Do we abide by Voltaire’s admonition: “The best is the enemy of the good”? [Yes, we know, that’s not how you would have quoted him. But, it wasn’t original with him. He republished the Italian expression: “Il meglio è l’inimico del bene.” Feel free to translate that for yourself.]

[In fact, we just republished the core of the preceding paragraph from our June 7, 2015 blog posting.]

Or, are we obliged to live the life of the researcher in the almost certainly apocryphal story of his goal to write the definitive history of China. As the story is told, satisfied that he had “gotten it” after five years of daily travels throughout the entire country, he reach the port where his ship awaited him. As he began to board that ship, he overheard two passengers discussing an ancient war he had never heard of before. Disappointed that he failed to cover that part of China’s history, he turned around and began another five year stint throughout the countryside gathering “history” he had missed the first time. As readers may have already guessed, when he got back to that same port, and as he again walked down the departure ramp, he heard another story he had never heard before. This repeated every five years. He is buried in China along with his incomplete manuscript.

Which is your approach?

That debate, for which there is no “best” opinion, does not excuse sloppiness of thought or writing. Knowing that a measurable part of Ruminations’ audience likes to hear a story or two, every once in a while, we’ll oblige with two. Each tells of a mistake: one of sloppy drafting and the other of sloppy thinking. Both were avoidable with the exercise of care

When, in 2006, each Canadian dollar would be worth about 88 cents of United States money, a single misplaced comma in a 14 page contract cost one contracting party about 880 thousand of those United States dollars. We don’t reproduce the “guilty sentence” below to argue whether the court was correct or not, but only so that all of us will be sensitized to how important the second most commonly used punctuation mark can be (out of the 14 in English, or do you also include the guillemot?).

A cable company contracted to string its lines from pole to pole, each owned by a telephone company. The pole agreement, at least the English version, but maybe not the French version (which had equal status under Canadian law), contained an automatic renewal provision, similar in concept to many we’ve seen over the years. It was, however, written as follows:

This Agreement shall be effective from the date it is made and shall continue in force for a period of five (5) years from the date it is made, and thereafter for successive five (5) year terms, unless and until terminated by one year prior notice in writing by either party.
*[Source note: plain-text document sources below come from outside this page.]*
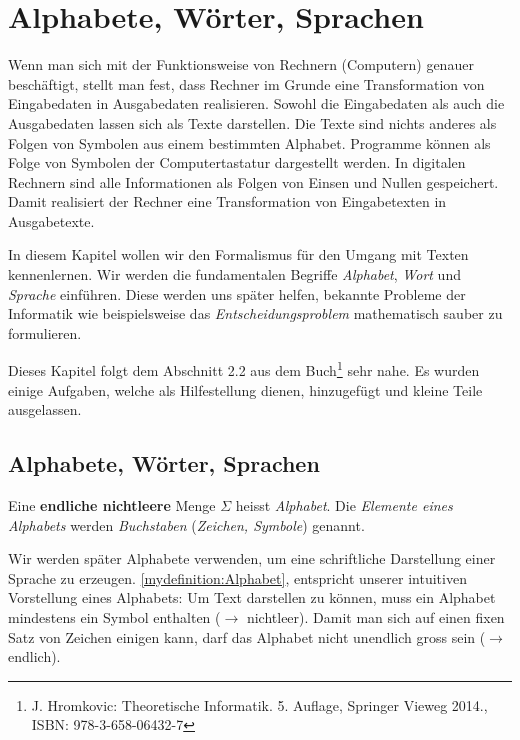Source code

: \chapter{Alphabete, Wörter, Sprachen}
Wenn man sich mit der Funktionsweise von Rechnern (Computern) genauer beschäftigt, stellt man fest, dass Rechner im Grunde eine Transformation von Eingabedaten in Ausgabedaten realisieren. Sowohl die Eingabedaten als auch die Ausgabedaten lassen sich als Texte darstellen. Die Texte sind nichts anderes als Folgen von Symbolen aus einem bestimmten Alphabet. Programme können als Folge von Symbolen der Computertastatur dargestellt werden. In digitalen Rechnern sind alle Informationen als Folgen von Einsen und Nullen gespeichert. Damit realisiert der Rechner eine Transformation von Eingabetexten in Ausgabetexte.

In diesem Kapitel wollen wir den Formalismus für den Umgang mit Texten kennenlernen. Wir werden die fundamentalen Begriffe \textit{Alphabet}, \textit{Wort} und \textit{Sprache} einführen. Diese werden uns später helfen, bekannte Probleme der Informatik wie beispielsweise das \textit{Entscheidungsproblem} mathematisch sauber zu formulieren.

Dieses Kapitel folgt dem Abschnitt 2.2 aus dem Buch\footnote{J. Hromkovic: Theoretische Informatik. 5. Auflage, Springer Vieweg 2014., ISBN: 978-3-658-06432-7} sehr  nahe. Es wurden einige Aufgaben, welche als Hilfestellung dienen, hinzugefügt und kleine Teile ausgelassen.

\section{Alphabete, Wörter, Sprachen}
\begin{mydefinition}[Alphabet]\label{mydefinition:Alphabet}
Eine \textbf{endliche nichtleere} Menge $\Sigma$ heisst \textit{Alphabet}. Die \textit{Elemente eines Alphabets} werden \textit{Buchstaben} (\textit{Zeichen, Symbole}) genannt.
\end{mydefinition}
Wir werden später Alphabete verwenden, um eine schriftliche Darstellung einer Sprache zu erzeugen. \cref{mydefinition:Alphabet}, entspricht unserer intuitiven Vorstellung eines Alphabets:
Um Text darstellen zu können, muss ein Alphabet mindestens ein Symbol enthalten ($\to$ nichtleer). Damit man sich auf einen fixen Satz von Zeichen einigen kann, darf das Alphabet nicht unendlich gross sein ($\to$ endlich).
Like the title of Lynne Truss’s grammar book: Eats, Shoots & Leaves: The Zero Tolerance Approach to Punctuation, the cited contract text is capable of more than one meaning. Even the winning litigant, the phone company (i.e., the one with the poles), conceded that the cited text was capable of being read in three ways.
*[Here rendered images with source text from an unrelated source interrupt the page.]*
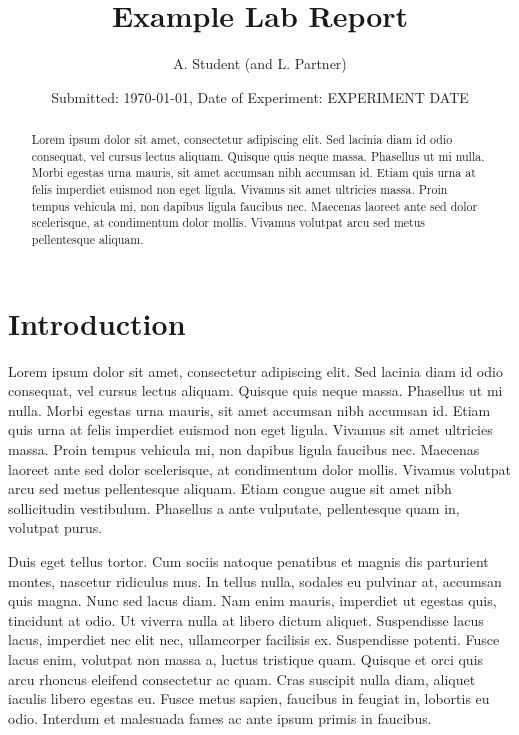 \documentclass[10pt,twocolumn]{revtex4-2}    %
\begin{document}
\title{Example Lab Report} 
\date{Submitted: \today{}, Date of Experiment: EXPERIMENT DATE}
\author{A. Student (and L. Partner)}


\begin{abstract}              
 
Lorem ipsum dolor sit amet, consectetur adipiscing elit. Sed lacinia diam id odio consequat, vel cursus lectus aliquam. Quisque quis neque massa. Phasellus ut mi nulla. Morbi egestas urna mauris, sit amet accumsan nibh accumsan id. Etiam quis urna at felis imperdiet euismod non eget ligula. Vivamus sit amet ultricies massa. Proin tempus vehicula mi, non dapibus ligula faucibus nec. Maecenas laoreet ante sed dolor scelerisque, at condimentum dolor mollis. Vivamus volutpat arcu sed metus pellentesque aliquam.

\end{abstract}

\maketitle

\thispagestyle{plain} %

\section{Introduction} 

Lorem ipsum dolor sit amet, consectetur adipiscing elit. Sed lacinia diam id odio consequat, vel cursus lectus aliquam. Quisque quis neque massa. Phasellus ut mi nulla. Morbi egestas urna mauris, sit amet accumsan nibh accumsan id. Etiam quis urna at felis imperdiet euismod non eget ligula. Vivamus sit amet ultricies massa. Proin tempus vehicula mi, non dapibus ligula faucibus nec. Maecenas laoreet ante sed dolor scelerisque, at condimentum dolor mollis. Vivamus volutpat arcu sed metus pellentesque aliquam. Etiam congue augue sit amet nibh sollicitudin vestibulum. Phasellus a ante vulputate, pellentesque quam in, volutpat purus.

Duis eget tellus tortor. Cum sociis natoque penatibus et magnis dis parturient montes, nascetur ridiculus mus. In tellus nulla, sodales eu pulvinar at, accumsan quis magna. Nunc sed lacus diam. Nam enim mauris, imperdiet ut egestas quis, tincidunt at odio. Ut viverra nulla at libero dictum aliquet. Suspendisse lacus lacus, imperdiet nec elit nec, ullamcorper facilisis ex. Suspendisse potenti. Fusce lacus enim, volutpat non massa a, luctus tristique quam. Quisque et orci quis arcu rhoncus eleifend consectetur ac quam. Cras suscipit nulla diam, aliquet iaculis libero egestas eu. Fusce metus sapien, faucibus in feugiat in, lobortis eu odio. Interdum et malesuada fames ac ante ipsum primis in faucibus.
\end{document}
The phone company, however, exercised the one year termination right according to the reading it preferred, the one that would let it do so at any time, provided it was willing to send a notice and wait the year out. The cable company cried foul because it thought it had bargained for successive five year terms ending only at conclusion of each 5 year period if it or the phone company sent a termination notice before the end of the fourth year of what would have been the preceding 5 year term. Said more simply, it thought the contract was to renew for 5- year terms, automatically, unless a termination notice was sent before the start of the last year of the otherwise renewing term.
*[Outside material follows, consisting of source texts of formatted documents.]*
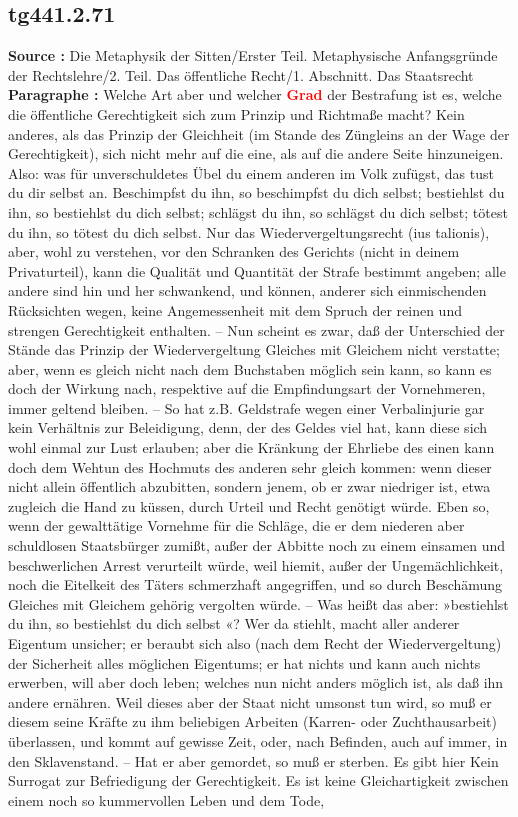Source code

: \documentclass[a4paper,12pt,twoside]{book}
\newcommand{\match}[1]{\textcolor{red}{\textbf{#1}}}
\begin{document}
	\subsection*{tg441.2.71} 
	\textbf{Source : }Die Metaphysik der Sitten/Erster Teil. Metaphysische Anfangsgründe der Rechtslehre/2. Teil. Das öffentliche Recht/1. Abschnitt. Das Staatsrecht\\  
	
	\textbf{Paragraphe : }Welche Art aber und welcher \match{Grad} der Bestrafung ist es, welche die öffentliche Gerechtigkeit sich zum Prinzip und Richtmaße macht? Kein anderes, als das Prinzip der Gleichheit (im Stande des Züngleins an der Wage der Gerechtigkeit), sich nicht mehr auf die eine, als auf die andere Seite hinzuneigen. Also: was für unverschuldetes Übel du einem  anderen im Volk zufügst, das tust du dir selbst an. Beschimpfst du ihn, so beschimpfst du dich selbst; bestiehlst du ihn, so bestiehlst du dich selbst; schlägst du ihn, so schlägst du dich selbst; tötest du ihn, so tötest du dich selbst. Nur das Wiedervergeltungsrecht (ius talionis), aber, wohl zu verstehen, vor den Schranken des Gerichts (nicht in deinem Privaturteil), kann die Qualität und Quantität der Strafe bestimmt angeben; alle andere sind hin und her schwankend, und können, anderer sich einmischenden Rücksichten wegen, keine Angemessenheit mit dem Spruch der reinen und strengen Gerechtigkeit enthalten. – Nun scheint es zwar, daß der Unterschied der Stände das Prinzip der Wiedervergeltung Gleiches mit Gleichem nicht verstatte; aber, wenn es gleich nicht nach dem Buchstaben möglich sein kann, so kann es doch der Wirkung nach, respektive auf die Empfindungsart der Vornehmeren, immer geltend bleiben. – So hat z.B. Geldstrafe wegen einer Verbalinjurie gar kein Verhältnis zur Beleidigung, denn, der des Geldes viel hat, kann diese sich wohl einmal zur Lust erlauben; aber die Kränkung der Ehrliebe des einen kann doch dem Wehtun des Hochmuts des anderen sehr gleich kommen: wenn dieser nicht allein öffentlich abzubitten, sondern jenem, ob er zwar niedriger ist, etwa zugleich die Hand zu küssen, durch Urteil und Recht genötigt würde. Eben so, wenn der gewalttätige Vornehme für die Schläge, die er dem niederen aber schuldlosen Staatsbürger zumißt, außer der Abbitte noch zu einem einsamen und beschwerlichen Arrest verurteilt würde, weil hiemit, außer der Ungemächlichkeit, noch die Eitelkeit des Täters schmerzhaft angegriffen, und so durch Beschämung Gleiches mit Gleichem gehörig vergolten würde. – Was heißt das aber: »bestiehlst du ihn, so bestiehlst du dich selbst «? Wer da stiehlt, macht aller anderer Eigentum unsicher; er beraubt sich also (nach dem Recht der Wiedervergeltung) der Sicherheit alles möglichen Eigentums; er hat nichts und kann auch nichts erwerben, will aber doch leben; welches nun nicht anders möglich ist, als daß ihn andere ernähren. Weil dieses aber der Staat nicht umsonst tun wird, so muß er diesem seine  Kräfte zu ihm beliebigen Arbeiten (Karren- oder Zuchthausarbeit) überlassen, und kommt auf gewisse Zeit, oder, nach Befinden, auch auf immer, in den Sklavenstand. – Hat er aber gemordet, so muß er sterben. Es gibt hier Kein Surrogat zur Befriedigung der Gerechtigkeit. Es ist keine Gleichartigkeit zwischen einem noch so kummervollen Leben und dem Tode, 
\end{document}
Now, honestly, don’t you agree with the cable company and disagree with the phone company? Come on, we all know what they meant, all but the Canadian telecommunications regulator who found (in 2006) that the second comma applied to both the 5-year term and to the renewal. In fact, the regulator wrote: “The meaning of the clause was clear and unambiguous.”

“Clear and unambiguous”? We think not. An easily avoidable controversy? We think so. Who read or proofread the contract? Was it someone who “knew” what that sentence meant before even reading it and thus just glossed over its words? We don’t know, but we do know that we’ve all done that ourselves. It’s just that it never mattered. Hopefully, that will be true in the future.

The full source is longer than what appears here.